*Directions for this task*.
When a line of the records below contains the string "https", copy that whole line.

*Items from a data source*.
++++++

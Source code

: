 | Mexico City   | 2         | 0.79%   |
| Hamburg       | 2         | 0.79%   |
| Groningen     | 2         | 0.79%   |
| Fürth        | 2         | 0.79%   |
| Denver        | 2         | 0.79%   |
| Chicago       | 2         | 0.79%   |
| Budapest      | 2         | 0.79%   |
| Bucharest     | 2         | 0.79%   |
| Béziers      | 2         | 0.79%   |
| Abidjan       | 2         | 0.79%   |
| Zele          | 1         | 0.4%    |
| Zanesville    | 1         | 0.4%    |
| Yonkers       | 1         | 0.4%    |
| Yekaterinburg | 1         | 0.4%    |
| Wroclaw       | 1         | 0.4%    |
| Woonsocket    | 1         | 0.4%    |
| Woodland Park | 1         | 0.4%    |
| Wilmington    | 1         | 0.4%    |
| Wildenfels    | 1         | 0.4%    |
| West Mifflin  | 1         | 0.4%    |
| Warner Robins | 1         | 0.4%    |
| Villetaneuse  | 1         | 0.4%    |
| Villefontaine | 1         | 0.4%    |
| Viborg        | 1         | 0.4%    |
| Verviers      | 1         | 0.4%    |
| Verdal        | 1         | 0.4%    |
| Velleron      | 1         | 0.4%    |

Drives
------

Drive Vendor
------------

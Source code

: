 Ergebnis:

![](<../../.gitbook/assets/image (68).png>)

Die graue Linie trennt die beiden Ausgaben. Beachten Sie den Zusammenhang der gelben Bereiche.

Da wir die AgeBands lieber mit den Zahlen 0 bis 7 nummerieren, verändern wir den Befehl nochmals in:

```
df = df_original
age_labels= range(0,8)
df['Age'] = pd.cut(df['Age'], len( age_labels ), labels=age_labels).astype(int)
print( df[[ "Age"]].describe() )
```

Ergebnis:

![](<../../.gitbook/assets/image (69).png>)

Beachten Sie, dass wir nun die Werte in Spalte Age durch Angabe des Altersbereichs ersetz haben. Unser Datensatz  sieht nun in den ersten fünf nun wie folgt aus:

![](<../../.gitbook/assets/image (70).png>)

++++++

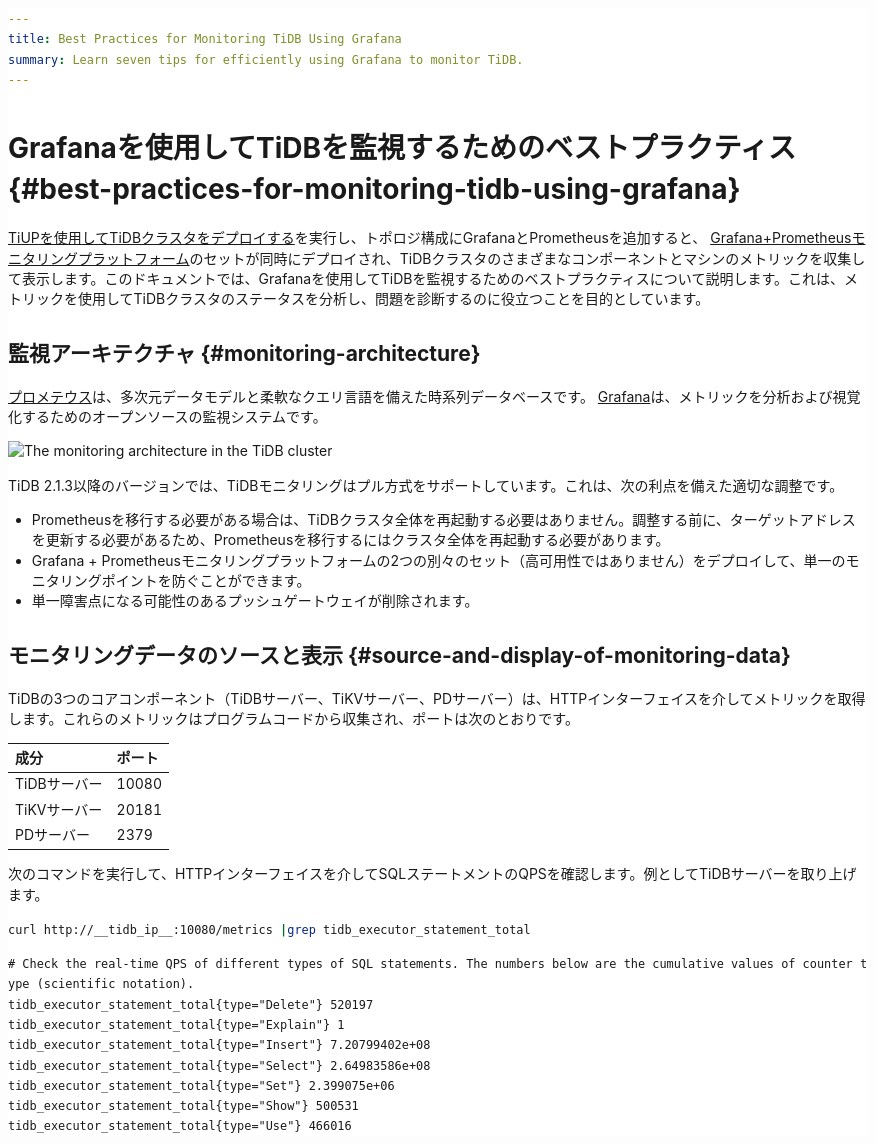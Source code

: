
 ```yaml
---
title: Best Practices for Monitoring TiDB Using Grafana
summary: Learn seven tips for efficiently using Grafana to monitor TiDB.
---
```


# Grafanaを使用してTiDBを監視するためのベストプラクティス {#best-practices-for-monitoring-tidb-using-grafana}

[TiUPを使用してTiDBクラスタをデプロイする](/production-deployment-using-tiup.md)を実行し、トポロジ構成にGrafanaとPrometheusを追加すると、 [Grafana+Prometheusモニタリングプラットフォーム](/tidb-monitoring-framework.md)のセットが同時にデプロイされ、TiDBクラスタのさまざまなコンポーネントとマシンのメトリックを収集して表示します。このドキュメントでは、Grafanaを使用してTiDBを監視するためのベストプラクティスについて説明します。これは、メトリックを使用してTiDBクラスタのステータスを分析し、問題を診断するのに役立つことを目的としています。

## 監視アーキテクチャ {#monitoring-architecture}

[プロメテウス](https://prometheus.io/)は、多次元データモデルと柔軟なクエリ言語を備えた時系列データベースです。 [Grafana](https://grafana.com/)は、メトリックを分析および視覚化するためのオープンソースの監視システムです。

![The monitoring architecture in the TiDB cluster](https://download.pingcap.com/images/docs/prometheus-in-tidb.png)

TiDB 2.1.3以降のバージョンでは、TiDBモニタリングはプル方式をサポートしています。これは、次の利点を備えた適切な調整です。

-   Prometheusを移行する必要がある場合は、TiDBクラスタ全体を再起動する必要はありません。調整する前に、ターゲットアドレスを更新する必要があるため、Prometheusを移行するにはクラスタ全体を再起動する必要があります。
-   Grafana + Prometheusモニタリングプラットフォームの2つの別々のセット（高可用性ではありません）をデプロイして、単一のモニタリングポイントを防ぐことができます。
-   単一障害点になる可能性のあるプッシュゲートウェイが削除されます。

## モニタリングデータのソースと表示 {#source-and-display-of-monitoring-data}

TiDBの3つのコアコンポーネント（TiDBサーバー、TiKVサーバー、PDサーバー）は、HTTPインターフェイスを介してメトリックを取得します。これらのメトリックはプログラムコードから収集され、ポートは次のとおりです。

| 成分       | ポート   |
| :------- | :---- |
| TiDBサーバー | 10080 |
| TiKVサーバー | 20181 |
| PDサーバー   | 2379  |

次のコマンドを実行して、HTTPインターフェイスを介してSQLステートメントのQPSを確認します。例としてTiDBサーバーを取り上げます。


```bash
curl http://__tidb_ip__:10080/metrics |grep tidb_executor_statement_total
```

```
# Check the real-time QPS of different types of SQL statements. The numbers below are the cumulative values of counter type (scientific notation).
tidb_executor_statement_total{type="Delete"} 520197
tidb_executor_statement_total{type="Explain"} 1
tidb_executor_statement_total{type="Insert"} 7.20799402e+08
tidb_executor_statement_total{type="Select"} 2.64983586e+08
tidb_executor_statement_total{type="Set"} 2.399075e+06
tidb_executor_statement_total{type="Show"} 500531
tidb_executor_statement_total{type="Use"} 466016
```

++++++

*Task result*.
[プロメテウス](https://prometheus.io/)は、多次元データモデルと柔軟なクエリ言語を備えた時系列データベースです。 [Grafana](https://grafana.com/)は、メトリックを分析および視覚化するためのオープンソースの監視システムです。
![The monitoring architecture in the TiDB cluster](https://download.pingcap.com/images/docs/prometheus-in-tidb.png)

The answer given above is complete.